Work task
Omit the images and output every line of the data below exactly.

Data in this exercise START

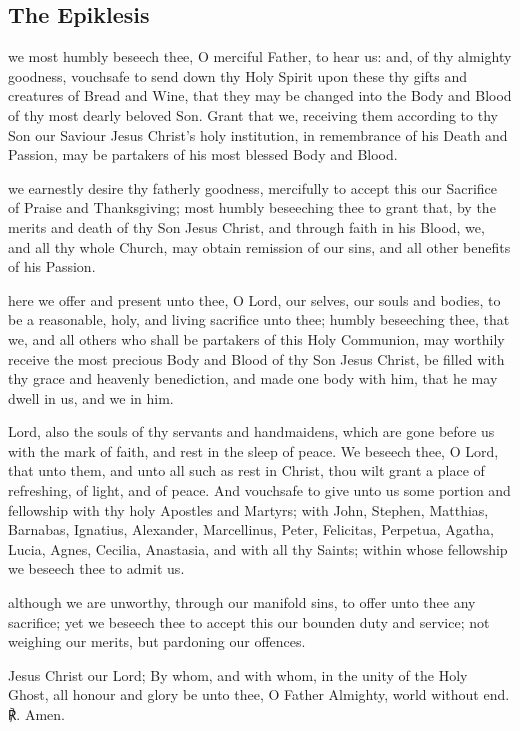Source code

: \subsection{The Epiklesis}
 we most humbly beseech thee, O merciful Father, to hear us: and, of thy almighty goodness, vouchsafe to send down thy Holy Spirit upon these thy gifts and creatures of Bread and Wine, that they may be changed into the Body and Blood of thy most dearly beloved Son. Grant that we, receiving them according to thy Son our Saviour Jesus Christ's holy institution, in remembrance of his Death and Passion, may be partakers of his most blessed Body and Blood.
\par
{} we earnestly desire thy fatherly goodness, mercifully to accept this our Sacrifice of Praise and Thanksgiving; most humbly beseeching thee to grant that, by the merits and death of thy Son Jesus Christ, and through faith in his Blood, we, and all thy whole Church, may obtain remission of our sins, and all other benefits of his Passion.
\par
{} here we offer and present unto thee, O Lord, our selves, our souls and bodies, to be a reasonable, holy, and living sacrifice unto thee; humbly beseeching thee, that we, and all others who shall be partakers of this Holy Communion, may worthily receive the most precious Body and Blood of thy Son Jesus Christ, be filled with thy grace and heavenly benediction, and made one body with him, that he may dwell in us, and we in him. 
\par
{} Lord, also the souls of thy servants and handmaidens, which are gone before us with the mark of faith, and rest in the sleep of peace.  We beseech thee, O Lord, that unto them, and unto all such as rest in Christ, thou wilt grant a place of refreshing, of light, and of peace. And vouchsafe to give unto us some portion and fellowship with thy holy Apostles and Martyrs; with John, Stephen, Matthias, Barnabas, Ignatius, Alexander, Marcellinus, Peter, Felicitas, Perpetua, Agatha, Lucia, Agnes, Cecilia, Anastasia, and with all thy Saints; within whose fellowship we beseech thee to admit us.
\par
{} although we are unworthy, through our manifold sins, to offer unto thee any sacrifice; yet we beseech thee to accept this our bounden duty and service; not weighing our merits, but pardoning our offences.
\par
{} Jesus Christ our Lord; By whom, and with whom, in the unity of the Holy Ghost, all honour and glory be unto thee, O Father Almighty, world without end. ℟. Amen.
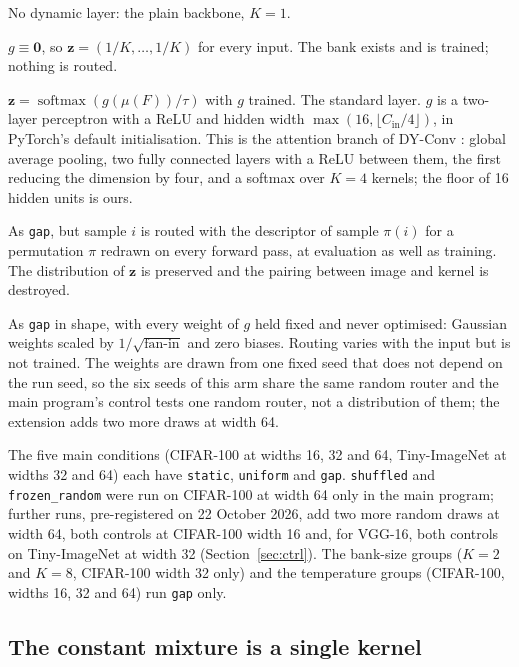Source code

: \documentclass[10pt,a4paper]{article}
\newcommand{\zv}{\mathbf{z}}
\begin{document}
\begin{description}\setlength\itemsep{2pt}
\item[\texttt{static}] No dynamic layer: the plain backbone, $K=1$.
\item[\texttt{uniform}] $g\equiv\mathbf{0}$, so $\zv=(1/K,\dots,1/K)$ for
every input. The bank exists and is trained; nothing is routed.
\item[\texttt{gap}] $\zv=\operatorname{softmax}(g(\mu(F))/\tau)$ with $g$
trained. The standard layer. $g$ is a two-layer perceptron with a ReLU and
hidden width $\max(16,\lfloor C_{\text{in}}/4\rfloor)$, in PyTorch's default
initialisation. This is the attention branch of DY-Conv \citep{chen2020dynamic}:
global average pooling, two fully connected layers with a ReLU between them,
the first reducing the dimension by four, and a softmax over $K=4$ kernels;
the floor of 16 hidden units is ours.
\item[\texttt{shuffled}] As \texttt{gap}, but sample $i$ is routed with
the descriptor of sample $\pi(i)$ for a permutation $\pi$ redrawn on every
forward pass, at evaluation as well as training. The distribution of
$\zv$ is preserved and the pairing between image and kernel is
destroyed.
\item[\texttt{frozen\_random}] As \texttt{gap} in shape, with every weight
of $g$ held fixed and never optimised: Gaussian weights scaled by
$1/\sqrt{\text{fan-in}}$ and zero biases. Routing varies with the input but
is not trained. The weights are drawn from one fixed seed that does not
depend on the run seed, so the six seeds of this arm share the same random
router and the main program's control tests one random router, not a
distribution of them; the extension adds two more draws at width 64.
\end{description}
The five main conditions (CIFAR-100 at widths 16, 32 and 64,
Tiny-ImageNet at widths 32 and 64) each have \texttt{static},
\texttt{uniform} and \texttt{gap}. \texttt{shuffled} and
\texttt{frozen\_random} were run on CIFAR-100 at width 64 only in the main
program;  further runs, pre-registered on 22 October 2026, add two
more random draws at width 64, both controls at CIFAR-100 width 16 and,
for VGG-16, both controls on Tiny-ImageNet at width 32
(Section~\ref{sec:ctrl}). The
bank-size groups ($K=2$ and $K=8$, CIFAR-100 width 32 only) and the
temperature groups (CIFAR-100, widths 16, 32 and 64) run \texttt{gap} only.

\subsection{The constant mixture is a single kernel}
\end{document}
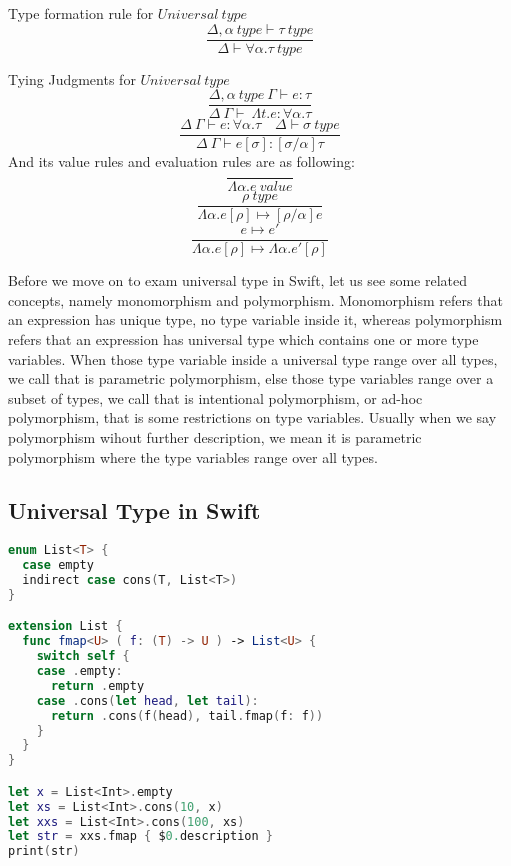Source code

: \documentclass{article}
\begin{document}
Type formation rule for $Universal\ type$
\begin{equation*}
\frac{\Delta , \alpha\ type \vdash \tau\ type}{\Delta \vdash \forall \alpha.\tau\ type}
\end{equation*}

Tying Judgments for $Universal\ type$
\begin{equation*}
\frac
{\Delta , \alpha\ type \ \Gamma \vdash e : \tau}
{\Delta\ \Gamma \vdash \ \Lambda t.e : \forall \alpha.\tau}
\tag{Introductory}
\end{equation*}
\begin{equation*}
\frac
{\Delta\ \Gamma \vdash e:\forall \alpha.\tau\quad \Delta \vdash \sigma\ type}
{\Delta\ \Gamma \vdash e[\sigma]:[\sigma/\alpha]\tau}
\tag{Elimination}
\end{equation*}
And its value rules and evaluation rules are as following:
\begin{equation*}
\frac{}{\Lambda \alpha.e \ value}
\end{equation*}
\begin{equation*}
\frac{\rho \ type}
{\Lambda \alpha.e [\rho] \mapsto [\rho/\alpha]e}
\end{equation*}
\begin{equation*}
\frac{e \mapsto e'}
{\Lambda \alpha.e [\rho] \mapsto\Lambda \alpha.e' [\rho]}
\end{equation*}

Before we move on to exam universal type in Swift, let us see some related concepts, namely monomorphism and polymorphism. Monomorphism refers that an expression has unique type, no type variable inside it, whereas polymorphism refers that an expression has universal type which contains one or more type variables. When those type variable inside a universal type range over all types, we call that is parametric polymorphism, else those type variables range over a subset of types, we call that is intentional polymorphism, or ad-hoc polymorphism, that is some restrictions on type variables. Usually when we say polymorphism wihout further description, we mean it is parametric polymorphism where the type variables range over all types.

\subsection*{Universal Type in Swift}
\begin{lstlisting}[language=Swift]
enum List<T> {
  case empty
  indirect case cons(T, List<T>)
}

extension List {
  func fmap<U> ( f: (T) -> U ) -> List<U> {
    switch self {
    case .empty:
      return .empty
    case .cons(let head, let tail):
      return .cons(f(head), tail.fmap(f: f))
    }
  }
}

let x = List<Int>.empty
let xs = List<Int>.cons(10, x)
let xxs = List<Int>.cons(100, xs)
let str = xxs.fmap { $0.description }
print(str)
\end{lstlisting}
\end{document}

Data in this exercise END

Finished exercise
Source code

: \subsection{The Epiklesis}
 we most humbly beseech thee, O merciful Father, to hear us: and, of thy almighty goodness, vouchsafe to send down thy Holy Spirit upon these thy gifts and creatures of Bread and Wine, that they may be changed into the Body and Blood of thy most dearly beloved Son. Grant that we, receiving them according to thy Son our Saviour Jesus Christ's holy institution, in remembrance of his Death and Passion, may be partakers of his most blessed Body and Blood.
\par
{} we earnestly desire thy fatherly goodness, mercifully to accept this our Sacrifice of Praise and Thanksgiving; most humbly beseeching thee to grant that, by the merits and death of thy Son Jesus Christ, and through faith in his Blood, we, and all thy whole Church, may obtain remission of our sins, and all other benefits of his Passion.
\par
{} here we offer and present unto thee, O Lord, our selves, our souls and bodies, to be a reasonable, holy, and living sacrifice unto thee; humbly beseeching thee, that we, and all others who shall be partakers of this Holy Communion, may worthily receive the most precious Body and Blood of thy Son Jesus Christ, be filled with thy grace and heavenly benediction, and made one body with him, that he may dwell in us, and we in him. 
\par
{} Lord, also the souls of thy servants and handmaidens, which are gone before us with the mark of faith, and rest in the sleep of peace.  We beseech thee, O Lord, that unto them, and unto all such as rest in Christ, thou wilt grant a place of refreshing, of light, and of peace. And vouchsafe to give unto us some portion and fellowship with thy holy Apostles and Martyrs; with John, Stephen, Matthias, Barnabas, Ignatius, Alexander, Marcellinus, Peter, Felicitas, Perpetua, Agatha, Lucia, Agnes, Cecilia, Anastasia, and with all thy Saints; within whose fellowship we beseech thee to admit us.
\par
{} although we are unworthy, through our manifold sins, to offer unto thee any sacrifice; yet we beseech thee to accept this our bounden duty and service; not weighing our merits, but pardoning our offences.
\par
{} Jesus Christ our Lord; By whom, and with whom, in the unity of the Holy Ghost, all honour and glory be unto thee, O Father Almighty, world without end. ℟. Amen.
Source code

: \documentclass[10pt,a4paper]{article}
\newcommand{\zv}{\mathbf{z}}
\begin{document}
\begin{description}\setlength\itemsep{2pt}
\item[\texttt{static}] No dynamic layer: the plain backbone, $K=1$.
\item[\texttt{uniform}] $g\equiv\mathbf{0}$, so $\zv=(1/K,\dots,1/K)$ for
every input. The bank exists and is trained; nothing is routed.
\item[\texttt{gap}] $\zv=\operatorname{softmax}(g(\mu(F))/\tau)$ with $g$
trained. The standard layer. $g$ is a two-layer perceptron with a ReLU and
hidden width $\max(16,\lfloor C_{\text{in}}/4\rfloor)$, in PyTorch's default
initialisation. This is the attention branch of DY-Conv \citep{chen2020dynamic}:
global average pooling, two fully connected layers with a ReLU between them,
the first reducing the dimension by four, and a softmax over $K=4$ kernels;
the floor of 16 hidden units is ours.
\item[\texttt{shuffled}] As \texttt{gap}, but sample $i$ is routed with
the descriptor of sample $\pi(i)$ for a permutation $\pi$ redrawn on every
forward pass, at evaluation as well as training. The distribution of
$\zv$ is preserved and the pairing between image and kernel is
destroyed.
\item[\texttt{frozen\_random}] As \texttt{gap} in shape, with every weight
of $g$ held fixed and never optimised: Gaussian weights scaled by
$1/\sqrt{\text{fan-in}}$ and zero biases. Routing varies with the input but
is not trained. The weights are drawn from one fixed seed that does not
depend on the run seed, so the six seeds of this arm share the same random
router and the main program's control tests one random router, not a
distribution of them; the extension adds two more draws at width 64.
\end{description}
The five main conditions (CIFAR-100 at widths 16, 32 and 64,
Tiny-ImageNet at widths 32 and 64) each have \texttt{static},
\texttt{uniform} and \texttt{gap}. \texttt{shuffled} and
\texttt{frozen\_random} were run on CIFAR-100 at width 64 only in the main
program;  further runs, pre-registered on 22 October 2026, add two
more random draws at width 64, both controls at CIFAR-100 width 16 and,
for VGG-16, both controls on Tiny-ImageNet at width 32
(Section~\ref{sec:ctrl}). The
bank-size groups ($K=2$ and $K=8$, CIFAR-100 width 32 only) and the
temperature groups (CIFAR-100, widths 16, 32 and 64) run \texttt{gap} only.

\subsection{The constant mixture is a single kernel}
\end{document}
Source code

: \documentclass{article}
\begin{document}
Type formation rule for $Universal\ type$
\begin{equation*}
\frac{\Delta , \alpha\ type \vdash \tau\ type}{\Delta \vdash \forall \alpha.\tau\ type}
\end{equation*}

Tying Judgments for $Universal\ type$
\begin{equation*}
\frac
{\Delta , \alpha\ type \ \Gamma \vdash e : \tau}
{\Delta\ \Gamma \vdash \ \Lambda t.e : \forall \alpha.\tau}
\tag{Introductory}
\end{equation*}
\begin{equation*}
\frac
{\Delta\ \Gamma \vdash e:\forall \alpha.\tau\quad \Delta \vdash \sigma\ type}
{\Delta\ \Gamma \vdash e[\sigma]:[\sigma/\alpha]\tau}
\tag{Elimination}
\end{equation*}
And its value rules and evaluation rules are as following:
\begin{equation*}
\frac{}{\Lambda \alpha.e \ value}
\end{equation*}
\begin{equation*}
\frac{\rho \ type}
{\Lambda \alpha.e [\rho] \mapsto [\rho/\alpha]e}
\end{equation*}
\begin{equation*}
\frac{e \mapsto e'}
{\Lambda \alpha.e [\rho] \mapsto\Lambda \alpha.e' [\rho]}
\end{equation*}

Before we move on to exam universal type in Swift, let us see some related concepts, namely monomorphism and polymorphism. Monomorphism refers that an expression has unique type, no type variable inside it, whereas polymorphism refers that an expression has universal type which contains one or more type variables. When those type variable inside a universal type range over all types, we call that is parametric polymorphism, else those type variables range over a subset of types, we call that is intentional polymorphism, or ad-hoc polymorphism, that is some restrictions on type variables. Usually when we say polymorphism wihout further description, we mean it is parametric polymorphism where the type variables range over all types.

\subsection*{Universal Type in Swift}
\begin{lstlisting}[language=Swift]
enum List<T> {
  case empty
  indirect case cons(T, List<T>)
}

extension List {
  func fmap<U> ( f: (T) -> U ) -> List<U> {
    switch self {
    case .empty:
      return .empty
    case .cons(let head, let tail):
      return .cons(f(head), tail.fmap(f: f))
    }
  }
}

let x = List<Int>.empty
let xs = List<Int>.cons(10, x)
let xxs = List<Int>.cons(100, xs)
let str = xxs.fmap { $0.description }
print(str)
\end{lstlisting}
\end{document}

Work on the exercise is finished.